Once Upon a Friendship
Page 46
CHAPTER ELEVEN
LIAM SPENT THE week in court. Just before the noon recess on Friday, the judge, who’d been expected to take the matter under advisement, ruled in favor of the parents of the seventeen-year-old Douglas boy.
He had deep compassion in his tone as he told the young man that while his convictions were important, the unfortunate truth was that he had a physical ailment that required medication. Liam wasn’t surprised by the ruling. He’d hoped that it wouldn’t come until at least Monday. He and Gabrielle were booked on a flight to Fort Lauderdale at eight o’clock that evening. Now, before packing and preparing to meet the sibling he’d never known existed, he was going to be writing about another teenager’s heartache.
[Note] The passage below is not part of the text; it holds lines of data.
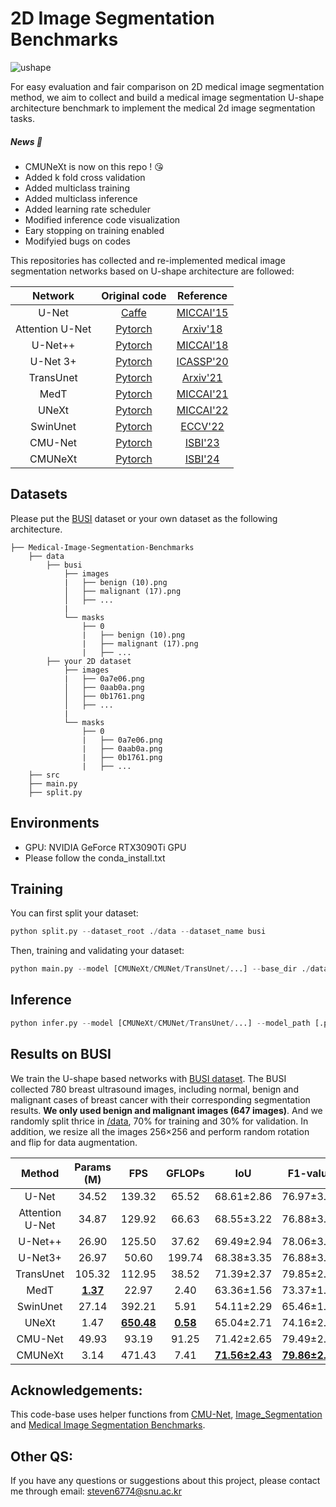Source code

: # 2D Image Segmentation Benchmarks

![ushape](img/ushape.png)

For easy evaluation and fair comparison on 2D medical image segmentation method, we aim to collect and build a medical image segmentation U-shape architecture benchmark to implement the medical 2d image segmentation tasks.

##### News 🥰

- CMUNeXt is now on this repo ! 😘
- Added k fold cross validation
- Added multiclass training
- Added multiclass inference
- Added learning rate scheduler
- Modified inference code visualization
- Eary stopping on training enabled
- Modifyied bugs on codes

This repositories has collected and re-implemented medical image segmentation networks based on U-shape architecture are followed:

|     Network     |                        Original code                         |                          Reference                           |
| :-------------: | :----------------------------------------------------------: | :----------------------------------------------------------: |
|      U-Net      | [Caffe](http://lmb.informatik.uni-freiburg.de/people/ronneber/u-net) |      [MICCAI'15](https://arxiv.org/pdf/1505.04597.pdf)       |
| Attention U-Net | [Pytorch](https://github.com/ozan-oktay/Attention-Gated-Networks) |       [Arxiv'18](https://arxiv.org/pdf/1804.03999.pdf)       |
|     U-Net++     |    [Pytorch](https://github.com/MrGiovanni/UNetPlusPlus)     | [MICCAI'18](https://www.ncbi.nlm.nih.gov/pmc/articles/PMC7329239/pdf/nihms-1600717.pdf) |
|    U-Net 3+     |    [Pytorch](https://github.com/ZJUGiveLab/UNet-Version)     |        [ICASSP'20](https://arxiv.org/pdf/2004.08790)         |
|    TransUnet    |      [Pytorch](https://github.com/Beckschen/TransUNet)       |       [Arxiv'21](https://arxiv.org/pdf/2102.04306.pdf)       |
|      MedT       | [Pytorch](https://github.com/jeya-maria-jose/Medical-Transformer) |      [MICCAI'21](https://arxiv.org/pdf/2102.10662.pdf)       |
|      UNeXt      | [Pytorch](https://github.com/jeya-maria-jose/UNeXt-pytorch)  |      [MICCAI'22](https://arxiv.org/pdf/2203.04967.pdf)       |
|    SwinUnet     |    [Pytorch](https://github.com/HuCaoFighting/Swin-Unet)     |       [ECCV'22](https://arxiv.org/pdf/2105.05537.pdf)        |
|     CMU-Net     |       [Pytorch](https://github.com/FengheTan9/CMU-Net)       |       [ISBI'23](https://arxiv.org/pdf/2210.13012.pdf)        |
|     CMUNeXt     |       [Pytorch](https://github.com/FengheTan9/CMUNeXt)       |       [ISBI'24](https://arxiv.org/pdf/2308.01239.pdf)       |

## Datasets

Please put the [BUSI](https://www.kaggle.com/aryashah2k/breast-ultrasound-images-dataset) dataset or your own dataset as the following architecture. 

```
├── Medical-Image-Segmentation-Benchmarks
    ├── data
        ├── busi
            ├── images
            |   ├── benign (10).png
            │   ├── malignant (17).png
            │   ├── ...
            |
            └── masks
                ├── 0
                |   ├── benign (10).png
                |   ├── malignant (17).png
                |   ├── ...
        ├── your 2D dataset
            ├── images
            |   ├── 0a7e06.png
            │   ├── 0aab0a.png
            │   ├── 0b1761.png
            │   ├── ...
            |
            └── masks
                ├── 0
                |   ├── 0a7e06.png
                |   ├── 0aab0a.png
                |   ├── 0b1761.png
                |   ├── ...
    ├── src
    ├── main.py
    ├── split.py
```

## Environments

- GPU: NVIDIA GeForce RTX3090Ti GPU
- Please follow the conda_install.txt

## Training

You can first split your dataset:

```python
python split.py --dataset_root ./data --dataset_name busi
```

Then, training and validating your dataset:

```python
python main.py --model [CMUNeXt/CMUNet/TransUnet/...] --base_dir ./data/busi --train_file_dir busi_train.txt --val_file_dir busi_val.txt --base_lr 0.01 --epoch 300 --batch_size 8
```

## Inference

```python
python infer.py --model [CMUNeXt/CMUNet/TransUnet/...] --model_path [.pth] --base_dir ./data/busi --val_file_dir busi_val.txt --img_size 256 --num_classes 1
```


## Results on BUSI

We train the U-shape based networks with [BUSI dataset](https://www.kaggle.com/aryashah2k/breast-ultrasound-images-dataset). The BUSI collected 780 breast ultrasound images, including normal, benign and malignant cases of breast cancer with their corresponding segmentation results. **We only used benign and malignant images (647 images)**. And we randomly split thrice in [/data](https://github.com/FengheTan9/Medical-Image-Segmentation-Benchmarks/tree/main/data), 70% for training and 30% for validation. In addition, we resize all the images 256×256 and perform random rotation and flip for data augmentation.

|     Method      |   Params (M)    |        FPS        |     GFLOPs      |          IoU          |       F1-value        |
| :-------------: | :-------------: | :---------------: | :-------------: | :-------------------: | :-------------------: |
|      U-Net      |      34.52      |      139.32       |      65.52      |      68.61±2.86       |      76.97±3.10       |
| Attention U-Net |      34.87      |      129.92       |      66.63      |      68.55±3.22       |      76.88±3.50       |
|     U-Net++     |      26.90      |      125.50       |      37.62      |      69.49±2.94       |      78.06±3.25       |
|     U-Net3+     |      26.97      |       50.60       |     199.74      |      68.38±3.35       |      76.88±3.68       |
|    TransUnet    |     105.32      |      112.95       |      38.52      |      71.39±2.37       |      79.85±2.59       |
|      MedT       | **<u>1.37</u>** |       22.97       |      2.40       |      63.36±1.56       |      73.37±1.63       |
|    SwinUnet     |      27.14      |      392.21       |      5.91       |      54.11±2.29       |      65.46±1.91       |
|      UNeXt      |      1.47       | **<u>650.48</u>** | **<u>0.58</u>** |      65.04±2.71       |      74.16±2.84       |
|     CMU-Net     |      49.93      |       93.19       |      91.25      |      71.42±2.65       |      79.49±2.92       |
|     CMUNeXt     |      3.14       |      471.43       |      7.41       | **<u>71.56±2.43</u>** | **<u>79.86±2.58</u>** |

## Acknowledgements:

This code-base uses helper functions from [CMU-Net](https://github.com/FengheTan9/CMU-Net), [Image_Segmentation](https://github.com/LeeJunHyun/Image_Segmentation) and [Medical Image Segmentation Benchmarks](https://github.com/FengheTan9/Medical-Image-Segmentation-Benchmarks).

## Other QS:

If you have any questions or suggestions about this project, please contact me through email: steven6774@snu.ac.kr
But even if he didn’t have time to pack properly, he was going to meet Tamara. The thought had been creeping into his thoughts on and off all week. As he’d sat in court, he’d wondered how much she was like the teenagers taking the stand to testify to the character of the boy suing his parents.
He bade goodbye to his bodyguard via text as he and Gabrielle went through security at the airport. He hadn’t seen Tanner at the airport, but he was getting used to knowing that anytime he was out of his home, he had a shadow.
Nothing had come of the letter that had been left at Marie’s shop. The threat it conveyed hadn’t been specific—a wish for him to suffer as he and his father had caused others to suffer.
His father had apparently been getting hate mail on and off for years. Stood to reason that now that Liam was understood to be working at Connelly Investments, he’d inspire some of the same anger.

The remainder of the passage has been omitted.